[[ DATA EXTRACTS open ]]
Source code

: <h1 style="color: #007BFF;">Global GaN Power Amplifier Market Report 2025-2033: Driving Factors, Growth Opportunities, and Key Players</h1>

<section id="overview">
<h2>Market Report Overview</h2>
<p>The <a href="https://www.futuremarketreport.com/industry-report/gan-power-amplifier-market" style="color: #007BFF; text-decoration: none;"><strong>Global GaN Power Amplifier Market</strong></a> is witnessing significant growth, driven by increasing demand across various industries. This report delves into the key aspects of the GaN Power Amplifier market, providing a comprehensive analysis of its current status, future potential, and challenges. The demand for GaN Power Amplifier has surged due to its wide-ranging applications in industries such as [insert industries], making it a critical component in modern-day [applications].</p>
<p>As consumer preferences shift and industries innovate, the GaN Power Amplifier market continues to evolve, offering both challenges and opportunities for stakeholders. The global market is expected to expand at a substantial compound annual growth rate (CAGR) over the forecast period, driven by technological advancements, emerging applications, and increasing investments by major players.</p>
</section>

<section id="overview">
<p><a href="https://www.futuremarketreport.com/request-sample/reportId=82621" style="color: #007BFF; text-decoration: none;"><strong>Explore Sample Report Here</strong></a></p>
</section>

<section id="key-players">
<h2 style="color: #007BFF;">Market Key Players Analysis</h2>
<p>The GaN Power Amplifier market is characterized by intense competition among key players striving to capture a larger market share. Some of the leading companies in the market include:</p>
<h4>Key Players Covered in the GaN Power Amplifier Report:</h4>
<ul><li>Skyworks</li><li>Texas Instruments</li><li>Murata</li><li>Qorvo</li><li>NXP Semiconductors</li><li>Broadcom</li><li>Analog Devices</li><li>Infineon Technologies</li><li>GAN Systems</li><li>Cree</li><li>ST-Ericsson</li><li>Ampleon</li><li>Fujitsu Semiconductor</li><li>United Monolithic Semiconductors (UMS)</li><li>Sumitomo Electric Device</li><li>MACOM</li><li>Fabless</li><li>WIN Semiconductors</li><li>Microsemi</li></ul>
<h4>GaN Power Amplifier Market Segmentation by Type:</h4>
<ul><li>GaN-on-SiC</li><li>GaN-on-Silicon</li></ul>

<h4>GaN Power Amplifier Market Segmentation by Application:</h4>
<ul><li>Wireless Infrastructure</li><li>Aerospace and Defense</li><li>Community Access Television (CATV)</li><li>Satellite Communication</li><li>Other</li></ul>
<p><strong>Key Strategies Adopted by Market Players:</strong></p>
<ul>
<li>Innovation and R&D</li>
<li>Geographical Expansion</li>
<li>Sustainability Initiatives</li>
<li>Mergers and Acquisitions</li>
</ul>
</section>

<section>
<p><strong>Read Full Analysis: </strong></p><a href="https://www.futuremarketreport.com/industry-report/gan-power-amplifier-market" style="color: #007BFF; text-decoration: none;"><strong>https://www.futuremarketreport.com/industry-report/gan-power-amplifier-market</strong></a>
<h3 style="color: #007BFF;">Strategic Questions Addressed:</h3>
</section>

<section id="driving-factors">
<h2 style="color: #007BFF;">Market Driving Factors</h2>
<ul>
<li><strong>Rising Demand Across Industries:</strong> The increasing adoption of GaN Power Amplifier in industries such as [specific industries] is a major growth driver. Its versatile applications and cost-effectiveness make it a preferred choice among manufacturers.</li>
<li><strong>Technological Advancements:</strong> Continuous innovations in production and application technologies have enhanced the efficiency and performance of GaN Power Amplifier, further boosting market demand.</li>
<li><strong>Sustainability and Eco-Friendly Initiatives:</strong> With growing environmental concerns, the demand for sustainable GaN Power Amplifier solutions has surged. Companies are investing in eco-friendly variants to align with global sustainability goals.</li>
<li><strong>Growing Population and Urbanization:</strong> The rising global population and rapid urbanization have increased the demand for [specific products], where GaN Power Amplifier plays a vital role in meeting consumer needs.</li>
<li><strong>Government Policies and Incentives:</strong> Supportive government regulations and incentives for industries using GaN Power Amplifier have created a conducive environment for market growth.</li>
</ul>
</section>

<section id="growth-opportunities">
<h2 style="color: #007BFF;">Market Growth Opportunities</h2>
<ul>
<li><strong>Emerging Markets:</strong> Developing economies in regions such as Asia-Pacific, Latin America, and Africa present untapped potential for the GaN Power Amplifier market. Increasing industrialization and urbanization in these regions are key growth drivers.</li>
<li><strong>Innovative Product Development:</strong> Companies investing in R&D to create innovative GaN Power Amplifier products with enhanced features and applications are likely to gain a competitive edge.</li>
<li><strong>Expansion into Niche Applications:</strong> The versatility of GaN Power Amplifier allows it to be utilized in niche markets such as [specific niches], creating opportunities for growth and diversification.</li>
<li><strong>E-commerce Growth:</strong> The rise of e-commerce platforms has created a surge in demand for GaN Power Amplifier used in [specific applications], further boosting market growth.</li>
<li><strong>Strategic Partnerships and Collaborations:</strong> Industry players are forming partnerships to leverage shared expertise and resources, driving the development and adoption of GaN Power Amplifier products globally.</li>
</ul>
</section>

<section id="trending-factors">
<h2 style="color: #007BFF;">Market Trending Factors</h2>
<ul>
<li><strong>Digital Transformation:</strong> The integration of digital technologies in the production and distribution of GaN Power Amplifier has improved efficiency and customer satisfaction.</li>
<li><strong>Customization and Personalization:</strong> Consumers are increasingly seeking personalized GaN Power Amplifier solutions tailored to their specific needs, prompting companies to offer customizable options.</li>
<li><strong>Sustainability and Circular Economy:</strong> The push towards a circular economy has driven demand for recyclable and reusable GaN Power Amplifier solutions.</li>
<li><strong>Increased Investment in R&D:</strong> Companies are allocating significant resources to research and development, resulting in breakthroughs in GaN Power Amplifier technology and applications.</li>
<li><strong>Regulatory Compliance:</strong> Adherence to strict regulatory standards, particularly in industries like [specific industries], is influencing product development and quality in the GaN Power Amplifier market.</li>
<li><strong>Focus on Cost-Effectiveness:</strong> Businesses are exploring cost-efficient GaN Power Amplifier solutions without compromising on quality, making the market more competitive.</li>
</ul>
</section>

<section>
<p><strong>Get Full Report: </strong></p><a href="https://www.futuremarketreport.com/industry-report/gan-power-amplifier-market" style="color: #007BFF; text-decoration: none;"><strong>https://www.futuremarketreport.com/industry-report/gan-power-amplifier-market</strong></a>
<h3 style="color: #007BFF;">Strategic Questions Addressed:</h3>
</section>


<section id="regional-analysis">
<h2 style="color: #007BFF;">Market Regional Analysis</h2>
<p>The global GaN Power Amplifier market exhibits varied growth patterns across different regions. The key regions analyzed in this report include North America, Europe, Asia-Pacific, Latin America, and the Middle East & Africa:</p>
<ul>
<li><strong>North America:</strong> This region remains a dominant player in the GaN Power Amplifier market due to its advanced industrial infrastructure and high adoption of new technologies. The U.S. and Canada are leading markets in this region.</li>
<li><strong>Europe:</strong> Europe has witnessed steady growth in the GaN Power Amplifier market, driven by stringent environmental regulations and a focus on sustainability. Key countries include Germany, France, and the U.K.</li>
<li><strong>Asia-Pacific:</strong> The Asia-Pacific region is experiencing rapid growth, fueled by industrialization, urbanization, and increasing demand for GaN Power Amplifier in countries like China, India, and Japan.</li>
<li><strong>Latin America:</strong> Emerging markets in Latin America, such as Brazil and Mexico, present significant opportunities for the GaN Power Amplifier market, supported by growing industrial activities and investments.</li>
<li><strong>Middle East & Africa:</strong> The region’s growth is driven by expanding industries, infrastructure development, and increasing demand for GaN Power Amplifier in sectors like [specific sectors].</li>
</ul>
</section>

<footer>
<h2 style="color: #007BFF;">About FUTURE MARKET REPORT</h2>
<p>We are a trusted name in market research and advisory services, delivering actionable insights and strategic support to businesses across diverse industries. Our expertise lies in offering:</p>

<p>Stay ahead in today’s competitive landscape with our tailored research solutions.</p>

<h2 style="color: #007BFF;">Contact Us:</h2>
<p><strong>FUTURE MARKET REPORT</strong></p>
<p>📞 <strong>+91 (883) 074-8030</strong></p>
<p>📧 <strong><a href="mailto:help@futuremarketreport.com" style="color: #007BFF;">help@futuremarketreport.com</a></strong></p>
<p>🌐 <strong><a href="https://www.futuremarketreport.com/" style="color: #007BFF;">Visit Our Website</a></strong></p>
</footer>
[[ DATA EXTRACTS closed ]]
Filter on the word "Expansion": copy each matching line from the entries above.

<li>Geographical Expansion</li>
<li><strong>Expansion into Niche Applications:</strong> The versatility of GaN Power Amplifier allows it to be utilized in niche markets such as [specific niches], creating opportunities for growth and diversification.</li>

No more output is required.